### The problem
All of the entries below need repeating exactly, apart from their images.

(Recorded data)
= = =

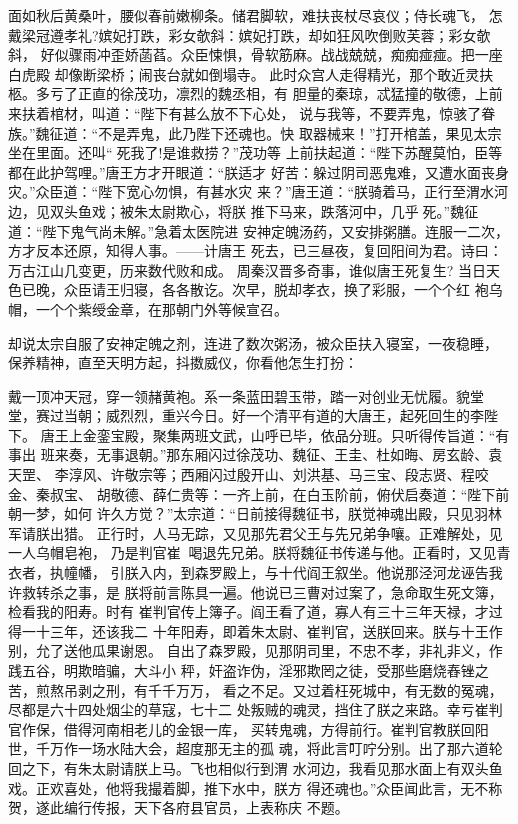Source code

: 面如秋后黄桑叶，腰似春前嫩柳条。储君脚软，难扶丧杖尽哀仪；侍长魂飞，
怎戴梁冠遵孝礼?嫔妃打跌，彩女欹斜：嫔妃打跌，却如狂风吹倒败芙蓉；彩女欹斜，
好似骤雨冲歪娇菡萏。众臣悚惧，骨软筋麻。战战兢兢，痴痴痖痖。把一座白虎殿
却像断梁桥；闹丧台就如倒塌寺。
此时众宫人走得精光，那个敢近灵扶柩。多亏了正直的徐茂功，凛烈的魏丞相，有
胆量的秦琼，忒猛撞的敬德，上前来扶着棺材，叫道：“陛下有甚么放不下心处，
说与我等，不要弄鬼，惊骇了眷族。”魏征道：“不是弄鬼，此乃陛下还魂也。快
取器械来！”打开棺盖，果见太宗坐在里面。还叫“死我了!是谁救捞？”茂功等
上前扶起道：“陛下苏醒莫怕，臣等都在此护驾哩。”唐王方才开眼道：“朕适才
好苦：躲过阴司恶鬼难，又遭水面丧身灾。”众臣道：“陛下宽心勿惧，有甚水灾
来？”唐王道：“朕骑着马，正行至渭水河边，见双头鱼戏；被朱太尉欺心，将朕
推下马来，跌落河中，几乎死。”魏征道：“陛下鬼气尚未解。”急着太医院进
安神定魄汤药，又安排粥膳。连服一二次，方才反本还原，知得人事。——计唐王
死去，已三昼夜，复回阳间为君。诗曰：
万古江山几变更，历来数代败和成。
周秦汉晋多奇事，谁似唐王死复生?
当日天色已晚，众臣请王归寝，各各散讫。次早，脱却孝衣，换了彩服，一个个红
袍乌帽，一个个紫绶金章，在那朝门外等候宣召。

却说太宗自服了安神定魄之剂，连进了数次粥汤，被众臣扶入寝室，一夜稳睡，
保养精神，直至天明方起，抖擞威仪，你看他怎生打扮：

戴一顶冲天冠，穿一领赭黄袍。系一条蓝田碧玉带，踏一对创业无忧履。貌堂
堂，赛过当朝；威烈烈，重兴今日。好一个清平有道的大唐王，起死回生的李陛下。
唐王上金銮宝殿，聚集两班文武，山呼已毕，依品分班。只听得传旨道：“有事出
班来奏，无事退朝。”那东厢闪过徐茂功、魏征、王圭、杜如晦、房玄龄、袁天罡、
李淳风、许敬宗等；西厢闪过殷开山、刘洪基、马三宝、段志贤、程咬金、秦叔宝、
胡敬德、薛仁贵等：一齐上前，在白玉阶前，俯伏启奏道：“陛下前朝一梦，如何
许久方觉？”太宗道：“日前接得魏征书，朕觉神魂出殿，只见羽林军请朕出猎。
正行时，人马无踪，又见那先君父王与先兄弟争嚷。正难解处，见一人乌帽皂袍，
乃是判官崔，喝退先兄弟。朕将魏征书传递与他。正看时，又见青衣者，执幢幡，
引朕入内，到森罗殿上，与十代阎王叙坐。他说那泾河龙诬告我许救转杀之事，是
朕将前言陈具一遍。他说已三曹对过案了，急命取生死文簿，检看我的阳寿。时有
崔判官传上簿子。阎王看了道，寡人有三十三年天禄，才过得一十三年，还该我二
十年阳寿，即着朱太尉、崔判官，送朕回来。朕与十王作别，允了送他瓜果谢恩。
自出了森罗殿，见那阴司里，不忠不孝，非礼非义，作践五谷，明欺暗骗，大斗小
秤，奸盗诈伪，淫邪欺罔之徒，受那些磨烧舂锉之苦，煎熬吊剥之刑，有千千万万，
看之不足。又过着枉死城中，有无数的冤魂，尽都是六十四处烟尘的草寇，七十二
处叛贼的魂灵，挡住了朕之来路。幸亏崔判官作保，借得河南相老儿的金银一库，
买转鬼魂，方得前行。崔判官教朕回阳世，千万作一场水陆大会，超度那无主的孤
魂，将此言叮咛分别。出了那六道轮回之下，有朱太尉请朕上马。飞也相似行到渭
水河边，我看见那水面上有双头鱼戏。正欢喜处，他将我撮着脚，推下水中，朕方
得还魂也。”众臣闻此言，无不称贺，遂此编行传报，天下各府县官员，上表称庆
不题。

= = =

### Response box
Source code

: 面如秋后黄桑叶，腰似春前嫩柳条。储君脚软，难扶丧杖尽哀仪；侍长魂飞，
怎戴梁冠遵孝礼?嫔妃打跌，彩女欹斜：嫔妃打跌，却如狂风吹倒败芙蓉；彩女欹斜，
好似骤雨冲歪娇菡萏。众臣悚惧，骨软筋麻。战战兢兢，痴痴痖痖。把一座白虎殿
却像断梁桥；闹丧台就如倒塌寺。
此时众宫人走得精光，那个敢近灵扶柩。多亏了正直的徐茂功，凛烈的魏丞相，有
胆量的秦琼，忒猛撞的敬德，上前来扶着棺材，叫道：“陛下有甚么放不下心处，
说与我等，不要弄鬼，惊骇了眷族。”魏征道：“不是弄鬼，此乃陛下还魂也。快
取器械来！”打开棺盖，果见太宗坐在里面。还叫“死我了!是谁救捞？”茂功等
上前扶起道：“陛下苏醒莫怕，臣等都在此护驾哩。”唐王方才开眼道：“朕适才
好苦：躲过阴司恶鬼难，又遭水面丧身灾。”众臣道：“陛下宽心勿惧，有甚水灾
来？”唐王道：“朕骑着马，正行至渭水河边，见双头鱼戏；被朱太尉欺心，将朕
推下马来，跌落河中，几乎死。”魏征道：“陛下鬼气尚未解。”急着太医院进
安神定魄汤药，又安排粥膳。连服一二次，方才反本还原，知得人事。——计唐王
死去，已三昼夜，复回阳间为君。诗曰：
万古江山几变更，历来数代败和成。
周秦汉晋多奇事，谁似唐王死复生?
当日天色已晚，众臣请王归寝，各各散讫。次早，脱却孝衣，换了彩服，一个个红
袍乌帽，一个个紫绶金章，在那朝门外等候宣召。

却说太宗自服了安神定魄之剂，连进了数次粥汤，被众臣扶入寝室，一夜稳睡，
保养精神，直至天明方起，抖擞威仪，你看他怎生打扮：

戴一顶冲天冠，穿一领赭黄袍。系一条蓝田碧玉带，踏一对创业无忧履。貌堂
堂，赛过当朝；威烈烈，重兴今日。好一个清平有道的大唐王，起死回生的李陛下。
唐王上金銮宝殿，聚集两班文武，山呼已毕，依品分班。只听得传旨道：“有事出
班来奏，无事退朝。”那东厢闪过徐茂功、魏征、王圭、杜如晦、房玄龄、袁天罡、
李淳风、许敬宗等；西厢闪过殷开山、刘洪基、马三宝、段志贤、程咬金、秦叔宝、
胡敬德、薛仁贵等：一齐上前，在白玉阶前，俯伏启奏道：“陛下前朝一梦，如何
许久方觉？”太宗道：“日前接得魏征书，朕觉神魂出殿，只见羽林军请朕出猎。
正行时，人马无踪，又见那先君父王与先兄弟争嚷。正难解处，见一人乌帽皂袍，
乃是判官崔，喝退先兄弟。朕将魏征书传递与他。正看时，又见青衣者，执幢幡，
引朕入内，到森罗殿上，与十代阎王叙坐。他说那泾河龙诬告我许救转杀之事，是
朕将前言陈具一遍。他说已三曹对过案了，急命取生死文簿，检看我的阳寿。时有
崔判官传上簿子。阎王看了道，寡人有三十三年天禄，才过得一十三年，还该我二
十年阳寿，即着朱太尉、崔判官，送朕回来。朕与十王作别，允了送他瓜果谢恩。
自出了森罗殿，见那阴司里，不忠不孝，非礼非义，作践五谷，明欺暗骗，大斗小
秤，奸盗诈伪，淫邪欺罔之徒，受那些磨烧舂锉之苦，煎熬吊剥之刑，有千千万万，
看之不足。又过着枉死城中，有无数的冤魂，尽都是六十四处烟尘的草寇，七十二
处叛贼的魂灵，挡住了朕之来路。幸亏崔判官作保，借得河南相老儿的金银一库，
买转鬼魂，方得前行。崔判官教朕回阳世，千万作一场水陆大会，超度那无主的孤
魂，将此言叮咛分别。出了那六道轮回之下，有朱太尉请朕上马。飞也相似行到渭
水河边，我看见那水面上有双头鱼戏。正欢喜处，他将我撮着脚，推下水中，朕方
得还魂也。”众臣闻此言，无不称贺，遂此编行传报，天下各府县官员，上表称庆
不题。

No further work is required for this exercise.